## THE DATA

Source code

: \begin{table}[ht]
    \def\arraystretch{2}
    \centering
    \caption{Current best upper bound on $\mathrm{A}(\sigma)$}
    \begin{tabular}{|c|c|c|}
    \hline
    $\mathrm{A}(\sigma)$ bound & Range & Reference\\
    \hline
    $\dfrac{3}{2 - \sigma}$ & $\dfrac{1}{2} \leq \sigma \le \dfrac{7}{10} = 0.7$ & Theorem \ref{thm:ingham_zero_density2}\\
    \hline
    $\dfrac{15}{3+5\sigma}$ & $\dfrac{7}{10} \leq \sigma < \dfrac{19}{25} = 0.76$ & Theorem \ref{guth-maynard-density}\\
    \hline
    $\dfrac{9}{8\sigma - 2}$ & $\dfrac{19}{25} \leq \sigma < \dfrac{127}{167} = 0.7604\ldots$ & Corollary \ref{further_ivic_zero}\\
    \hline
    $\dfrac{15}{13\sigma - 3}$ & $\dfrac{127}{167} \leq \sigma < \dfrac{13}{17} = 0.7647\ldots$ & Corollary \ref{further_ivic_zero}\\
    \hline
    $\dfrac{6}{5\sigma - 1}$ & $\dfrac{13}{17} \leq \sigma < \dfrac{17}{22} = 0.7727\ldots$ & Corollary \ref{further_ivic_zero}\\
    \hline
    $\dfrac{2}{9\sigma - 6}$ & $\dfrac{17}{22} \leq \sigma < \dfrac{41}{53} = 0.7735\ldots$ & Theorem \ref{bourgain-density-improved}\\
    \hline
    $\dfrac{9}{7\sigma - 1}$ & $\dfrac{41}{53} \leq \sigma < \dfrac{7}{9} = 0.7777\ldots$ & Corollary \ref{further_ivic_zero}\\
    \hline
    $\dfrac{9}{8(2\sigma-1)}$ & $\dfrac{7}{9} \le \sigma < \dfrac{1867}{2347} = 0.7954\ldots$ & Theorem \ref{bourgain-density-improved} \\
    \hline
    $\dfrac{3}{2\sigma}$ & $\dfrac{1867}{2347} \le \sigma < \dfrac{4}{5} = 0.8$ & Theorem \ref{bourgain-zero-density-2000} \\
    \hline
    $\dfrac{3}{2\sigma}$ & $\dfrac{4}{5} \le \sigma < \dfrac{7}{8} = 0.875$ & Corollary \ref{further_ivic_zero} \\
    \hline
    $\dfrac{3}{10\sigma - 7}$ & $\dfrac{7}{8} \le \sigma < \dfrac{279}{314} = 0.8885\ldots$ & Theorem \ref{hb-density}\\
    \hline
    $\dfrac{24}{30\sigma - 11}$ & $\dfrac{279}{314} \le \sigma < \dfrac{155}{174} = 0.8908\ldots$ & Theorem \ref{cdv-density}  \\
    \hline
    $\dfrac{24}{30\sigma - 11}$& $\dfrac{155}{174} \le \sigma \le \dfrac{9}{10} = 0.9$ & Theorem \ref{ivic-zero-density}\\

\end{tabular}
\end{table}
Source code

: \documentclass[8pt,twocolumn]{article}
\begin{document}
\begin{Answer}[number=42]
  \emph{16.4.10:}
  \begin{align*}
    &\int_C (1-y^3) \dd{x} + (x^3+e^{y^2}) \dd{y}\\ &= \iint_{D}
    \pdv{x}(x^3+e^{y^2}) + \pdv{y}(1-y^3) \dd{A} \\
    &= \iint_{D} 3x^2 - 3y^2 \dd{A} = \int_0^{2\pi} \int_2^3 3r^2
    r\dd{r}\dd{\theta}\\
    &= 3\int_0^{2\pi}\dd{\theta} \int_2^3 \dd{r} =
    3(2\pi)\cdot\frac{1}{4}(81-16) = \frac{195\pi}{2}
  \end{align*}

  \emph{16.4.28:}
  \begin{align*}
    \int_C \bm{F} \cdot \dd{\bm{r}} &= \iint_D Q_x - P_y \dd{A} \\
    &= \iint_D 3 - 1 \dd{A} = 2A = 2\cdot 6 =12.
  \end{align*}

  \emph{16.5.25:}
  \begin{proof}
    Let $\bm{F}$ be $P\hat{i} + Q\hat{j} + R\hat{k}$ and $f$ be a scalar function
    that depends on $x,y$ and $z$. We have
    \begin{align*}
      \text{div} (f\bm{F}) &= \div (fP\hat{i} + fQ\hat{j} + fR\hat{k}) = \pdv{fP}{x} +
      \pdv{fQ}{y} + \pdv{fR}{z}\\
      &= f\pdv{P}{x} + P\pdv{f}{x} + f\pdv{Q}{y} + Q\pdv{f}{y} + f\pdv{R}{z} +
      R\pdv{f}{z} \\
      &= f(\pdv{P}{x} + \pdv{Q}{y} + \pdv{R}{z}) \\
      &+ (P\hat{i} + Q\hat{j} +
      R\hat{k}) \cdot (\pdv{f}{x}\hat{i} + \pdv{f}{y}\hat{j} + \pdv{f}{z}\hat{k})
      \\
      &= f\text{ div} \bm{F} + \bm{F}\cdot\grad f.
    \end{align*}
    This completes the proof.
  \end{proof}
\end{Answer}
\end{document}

## TASK
From the listing above, collect every line that mentions the word "bound".

## RESULT
    \caption{Current best upper bound on $\mathrm{A}(\sigma)$}
    $\mathrm{A}(\sigma)$ bound & Range & Reference\\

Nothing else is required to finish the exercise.